Multilingual pretrained model: help / weird output


(Fbigi) #1

Hi, I wanted to try the multilingual onmt_esfritptro-4-1000-600_epoch13_3.12_release_v2.t7, but I didn’t found a specific. I expect it to be a pre-trained net, that supports ES FR IT PT RO as both source and target languages. Am I wrong in my assumption?

If not, I have some questions:

  1. Is it possible, and if yes how, to choose the target language?
  2. The source language is autp-detected? If not, how do I select the source language?
  3. When translating a simple text it gives me back a weird text and I don’t understand why.
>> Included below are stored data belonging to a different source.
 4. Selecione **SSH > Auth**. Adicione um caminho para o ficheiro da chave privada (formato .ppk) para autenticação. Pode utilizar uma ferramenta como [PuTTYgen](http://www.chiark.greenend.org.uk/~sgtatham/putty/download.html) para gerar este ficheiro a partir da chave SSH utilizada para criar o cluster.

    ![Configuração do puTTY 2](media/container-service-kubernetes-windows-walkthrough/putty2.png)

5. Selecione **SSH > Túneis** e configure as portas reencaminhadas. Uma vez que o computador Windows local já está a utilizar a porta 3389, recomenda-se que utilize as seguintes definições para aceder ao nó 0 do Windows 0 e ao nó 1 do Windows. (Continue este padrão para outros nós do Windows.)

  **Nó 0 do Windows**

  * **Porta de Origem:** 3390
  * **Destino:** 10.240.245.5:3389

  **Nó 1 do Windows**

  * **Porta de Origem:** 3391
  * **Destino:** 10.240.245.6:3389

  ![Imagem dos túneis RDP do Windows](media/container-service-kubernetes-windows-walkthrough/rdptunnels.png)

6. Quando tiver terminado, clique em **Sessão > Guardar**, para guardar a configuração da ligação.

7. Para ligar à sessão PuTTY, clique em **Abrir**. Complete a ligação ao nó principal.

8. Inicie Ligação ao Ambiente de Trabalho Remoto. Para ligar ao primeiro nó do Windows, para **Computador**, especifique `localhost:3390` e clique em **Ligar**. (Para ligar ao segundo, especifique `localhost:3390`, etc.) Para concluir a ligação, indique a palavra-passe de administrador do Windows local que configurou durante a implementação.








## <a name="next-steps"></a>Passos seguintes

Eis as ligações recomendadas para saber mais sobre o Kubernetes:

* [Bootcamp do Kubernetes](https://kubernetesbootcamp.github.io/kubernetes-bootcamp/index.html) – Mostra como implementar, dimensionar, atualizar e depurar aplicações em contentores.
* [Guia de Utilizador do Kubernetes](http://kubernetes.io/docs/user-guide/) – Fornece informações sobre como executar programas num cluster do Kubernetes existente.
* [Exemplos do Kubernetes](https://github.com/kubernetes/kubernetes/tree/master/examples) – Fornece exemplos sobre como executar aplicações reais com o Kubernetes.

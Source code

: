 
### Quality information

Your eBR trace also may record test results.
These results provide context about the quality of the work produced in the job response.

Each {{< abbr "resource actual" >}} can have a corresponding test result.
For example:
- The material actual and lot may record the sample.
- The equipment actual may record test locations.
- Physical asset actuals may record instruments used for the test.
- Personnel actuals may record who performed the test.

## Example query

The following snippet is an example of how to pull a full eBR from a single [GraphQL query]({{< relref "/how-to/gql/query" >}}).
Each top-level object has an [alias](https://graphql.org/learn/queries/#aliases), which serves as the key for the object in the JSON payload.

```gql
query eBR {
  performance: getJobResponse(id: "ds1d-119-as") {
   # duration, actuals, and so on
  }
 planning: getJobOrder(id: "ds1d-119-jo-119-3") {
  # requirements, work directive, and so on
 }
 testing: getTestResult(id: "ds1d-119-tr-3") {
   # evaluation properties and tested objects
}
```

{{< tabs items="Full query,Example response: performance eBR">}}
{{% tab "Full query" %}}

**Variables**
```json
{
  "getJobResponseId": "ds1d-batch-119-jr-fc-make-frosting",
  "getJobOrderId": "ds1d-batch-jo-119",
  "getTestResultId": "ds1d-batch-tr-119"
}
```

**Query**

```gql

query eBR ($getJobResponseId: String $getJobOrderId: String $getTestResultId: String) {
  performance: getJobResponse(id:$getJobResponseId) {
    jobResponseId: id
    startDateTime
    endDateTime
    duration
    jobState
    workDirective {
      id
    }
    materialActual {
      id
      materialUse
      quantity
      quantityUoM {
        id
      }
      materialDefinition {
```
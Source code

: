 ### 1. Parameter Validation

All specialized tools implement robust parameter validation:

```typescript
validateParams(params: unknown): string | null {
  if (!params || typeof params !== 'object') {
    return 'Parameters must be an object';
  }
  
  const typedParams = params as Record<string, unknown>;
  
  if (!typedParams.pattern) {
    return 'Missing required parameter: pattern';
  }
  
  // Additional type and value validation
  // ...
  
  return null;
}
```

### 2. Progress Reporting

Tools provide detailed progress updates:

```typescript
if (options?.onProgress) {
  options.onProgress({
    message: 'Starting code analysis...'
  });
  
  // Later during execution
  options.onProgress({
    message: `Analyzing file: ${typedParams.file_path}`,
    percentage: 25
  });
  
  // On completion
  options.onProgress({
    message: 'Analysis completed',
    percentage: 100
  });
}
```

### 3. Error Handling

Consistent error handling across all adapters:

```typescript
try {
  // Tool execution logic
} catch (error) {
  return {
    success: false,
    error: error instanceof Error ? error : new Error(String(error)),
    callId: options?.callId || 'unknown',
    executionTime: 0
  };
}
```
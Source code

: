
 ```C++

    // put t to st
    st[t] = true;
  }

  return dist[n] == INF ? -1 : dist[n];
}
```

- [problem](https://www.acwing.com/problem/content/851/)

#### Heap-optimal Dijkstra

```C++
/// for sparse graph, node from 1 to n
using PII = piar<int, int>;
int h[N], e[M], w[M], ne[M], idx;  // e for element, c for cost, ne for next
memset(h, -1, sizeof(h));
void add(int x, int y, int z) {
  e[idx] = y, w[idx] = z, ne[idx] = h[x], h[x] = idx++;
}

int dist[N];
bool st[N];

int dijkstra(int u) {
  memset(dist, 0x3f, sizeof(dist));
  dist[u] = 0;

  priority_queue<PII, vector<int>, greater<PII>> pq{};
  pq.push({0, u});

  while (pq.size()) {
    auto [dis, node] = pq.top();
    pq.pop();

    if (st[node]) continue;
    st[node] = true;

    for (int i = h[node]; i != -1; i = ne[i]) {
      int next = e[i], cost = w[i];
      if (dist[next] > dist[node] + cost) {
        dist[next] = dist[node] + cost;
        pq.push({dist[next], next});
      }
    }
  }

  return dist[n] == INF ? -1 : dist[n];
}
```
In other words: this is my source text

“Charlene Bevre : ballerina famosa di New York
Sei una famosa ballerina di New York , la tua stella è in piena crescita e la tua notorietà sta valicando i confini dello stato . Incarni lo stereotipo di femme fatale ed hai imparato che puoi ottenere qualsiasi cosa dagli uomini se solo gli lasci intendere che sei disponibile.”

And this is my result:

“apport■ apport■ apport■ empr■ unt■ em■ em■ ing New York famig■ li■ em■ em■ ici■ ente New York famig■ li■ em■ em■ ici■ ente famig■ li■ ar■ ista New York famig■ li■ em■ em■ ici■ ente famig■ li■ ar■ ista New York famig■ li■ em■ em■ ici■ ente famig■ li■ ar■ ista famig■ li■ ar■ ista New York famig■ li■ em■ em■ ici■ ente famig■ li■ ar■ ista famig■ li■ ar■ ista New York famig■ li■ em■ em■ ici■ ente famig■ li■ ar■ ista famig■ li■ ar■ ista New York famig■ li■ em■ em■ ici■ ente famig■ li■ ar■ ista famig■ li■ ar■ ista New York famig■ li■ em■ em■ ici■ ente famig■ li■ ar■ ista famig■ li■ ar■ ista New York famig■ li■ em■ em■ ici■ ente famig■ li■ ar■ ista famig■ li■ ar■ ista New York famig■ li■ ar■ ici■ ente famig■ li■ ar■ ista New York famig■ li■ ar■ ici■ ente famig■ li■ ar■ ista New York famig■ li■ ar■ ici■ ente famig■ li■ ar■ ista New York famig■ li■ ar■ ici■ ente famig■ li■ ar■ ista New York famig■ li■ ar■ ici■ ente famig■ li■ ar■ ista New York famig■ li■ ar■ ici■ ente famig■ li■ ar■ ista New York famig■ li■ ar■ ici■ ente famig■ li■ ar■ ista New York famig■ li■ ar■ ici■ ente famig■ li■ ar■ ista New York famig■ li■ ar■ ici■ ente famig■ li■ ar■ ista New York famig■ li■ ar■ ici■ ente famig■ li■ ar■ ista New York famig■ li■
Tu ești un sac■ er■ do■ te de New York City ■, tu sais que tu peux obtenir tout ce que tu conn■ ais de la femme ■, tu sais que tu peux obtenir tout ce que tu conn■ ais les hommes ■.”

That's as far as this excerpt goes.